**Exercise**: If a line in the records below contains the word "AnthropicStreamHandler", copy it.

(Records to use begins)

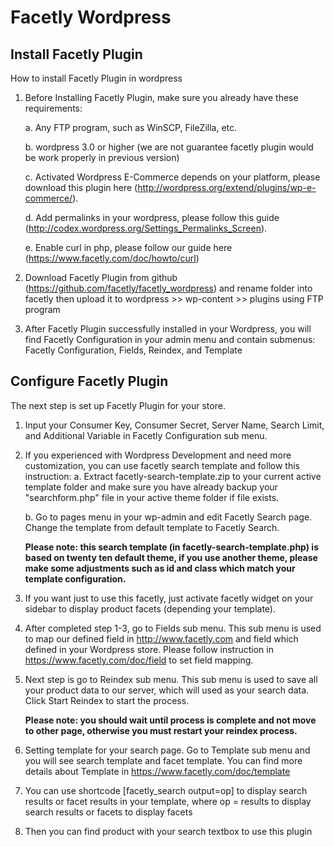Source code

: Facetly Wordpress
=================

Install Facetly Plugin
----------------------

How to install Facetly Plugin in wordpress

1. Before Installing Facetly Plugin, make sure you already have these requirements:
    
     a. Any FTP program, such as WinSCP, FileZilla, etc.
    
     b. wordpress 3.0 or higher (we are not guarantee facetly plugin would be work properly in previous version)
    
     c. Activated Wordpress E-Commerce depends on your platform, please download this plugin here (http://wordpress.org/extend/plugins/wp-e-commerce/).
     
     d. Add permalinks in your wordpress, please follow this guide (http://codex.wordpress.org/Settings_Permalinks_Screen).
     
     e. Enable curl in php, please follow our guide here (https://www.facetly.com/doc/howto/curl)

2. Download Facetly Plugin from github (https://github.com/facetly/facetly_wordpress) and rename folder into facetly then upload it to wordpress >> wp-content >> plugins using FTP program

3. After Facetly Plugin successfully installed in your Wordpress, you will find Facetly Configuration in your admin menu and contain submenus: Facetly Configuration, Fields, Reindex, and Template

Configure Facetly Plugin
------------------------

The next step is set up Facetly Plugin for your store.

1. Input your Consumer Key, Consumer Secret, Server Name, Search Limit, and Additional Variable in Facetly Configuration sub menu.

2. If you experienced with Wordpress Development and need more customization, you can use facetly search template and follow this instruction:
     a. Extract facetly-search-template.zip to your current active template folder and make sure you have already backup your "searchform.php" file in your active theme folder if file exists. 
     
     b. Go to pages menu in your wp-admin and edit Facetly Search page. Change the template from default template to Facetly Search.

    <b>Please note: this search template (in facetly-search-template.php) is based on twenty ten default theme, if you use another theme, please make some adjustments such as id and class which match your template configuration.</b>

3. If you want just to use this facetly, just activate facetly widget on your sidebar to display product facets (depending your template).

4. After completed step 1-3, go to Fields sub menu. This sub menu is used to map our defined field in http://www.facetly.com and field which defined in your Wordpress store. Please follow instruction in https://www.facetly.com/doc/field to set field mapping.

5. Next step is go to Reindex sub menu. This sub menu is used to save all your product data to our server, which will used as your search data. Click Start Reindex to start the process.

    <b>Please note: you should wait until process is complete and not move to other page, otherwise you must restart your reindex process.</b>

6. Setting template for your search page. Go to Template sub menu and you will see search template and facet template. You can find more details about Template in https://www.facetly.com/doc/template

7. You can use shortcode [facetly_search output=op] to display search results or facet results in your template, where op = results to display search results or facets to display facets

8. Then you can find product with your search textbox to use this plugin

(Records to use ends)
(Records to use begins)

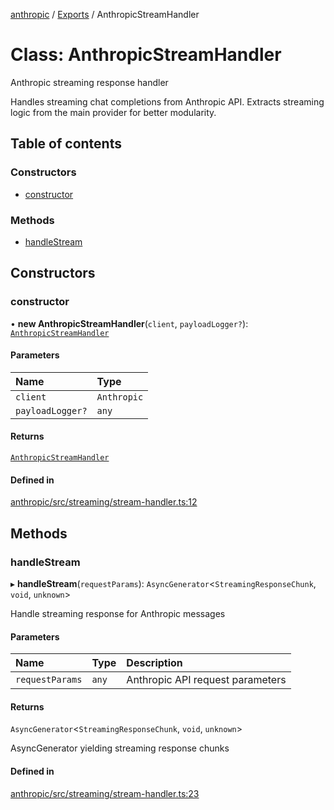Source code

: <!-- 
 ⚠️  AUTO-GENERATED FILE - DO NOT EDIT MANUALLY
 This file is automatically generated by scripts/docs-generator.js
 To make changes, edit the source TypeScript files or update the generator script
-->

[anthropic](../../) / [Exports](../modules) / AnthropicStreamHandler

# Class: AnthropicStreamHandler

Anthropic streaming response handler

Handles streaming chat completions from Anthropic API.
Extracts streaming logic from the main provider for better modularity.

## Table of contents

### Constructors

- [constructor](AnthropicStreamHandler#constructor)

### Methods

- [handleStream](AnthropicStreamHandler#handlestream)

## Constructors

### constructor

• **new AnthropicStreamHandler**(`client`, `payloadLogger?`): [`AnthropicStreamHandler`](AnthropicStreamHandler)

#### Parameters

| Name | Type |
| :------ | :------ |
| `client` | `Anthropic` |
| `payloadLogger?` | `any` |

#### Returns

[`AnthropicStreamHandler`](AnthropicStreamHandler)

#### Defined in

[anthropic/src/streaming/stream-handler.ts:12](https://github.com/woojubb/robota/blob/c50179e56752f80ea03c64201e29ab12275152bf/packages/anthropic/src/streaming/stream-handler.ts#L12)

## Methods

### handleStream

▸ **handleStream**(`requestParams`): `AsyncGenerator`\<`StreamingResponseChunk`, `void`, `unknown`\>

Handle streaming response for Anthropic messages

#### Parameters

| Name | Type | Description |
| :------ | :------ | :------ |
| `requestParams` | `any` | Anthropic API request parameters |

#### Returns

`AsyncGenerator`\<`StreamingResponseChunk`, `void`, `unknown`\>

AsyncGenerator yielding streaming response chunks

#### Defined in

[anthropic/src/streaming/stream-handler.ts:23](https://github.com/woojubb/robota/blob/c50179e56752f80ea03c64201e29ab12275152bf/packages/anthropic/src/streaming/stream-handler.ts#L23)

(Records to use ends)

**Answer to the problem**:
[anthropic](../../) / [Exports](../modules) / AnthropicStreamHandler
# Class: AnthropicStreamHandler
- [constructor](AnthropicStreamHandler#constructor)
- [handleStream](AnthropicStreamHandler#handlestream)
• **new AnthropicStreamHandler**(`client`, `payloadLogger?`): [`AnthropicStreamHandler`](AnthropicStreamHandler)
[`AnthropicStreamHandler`](AnthropicStreamHandler)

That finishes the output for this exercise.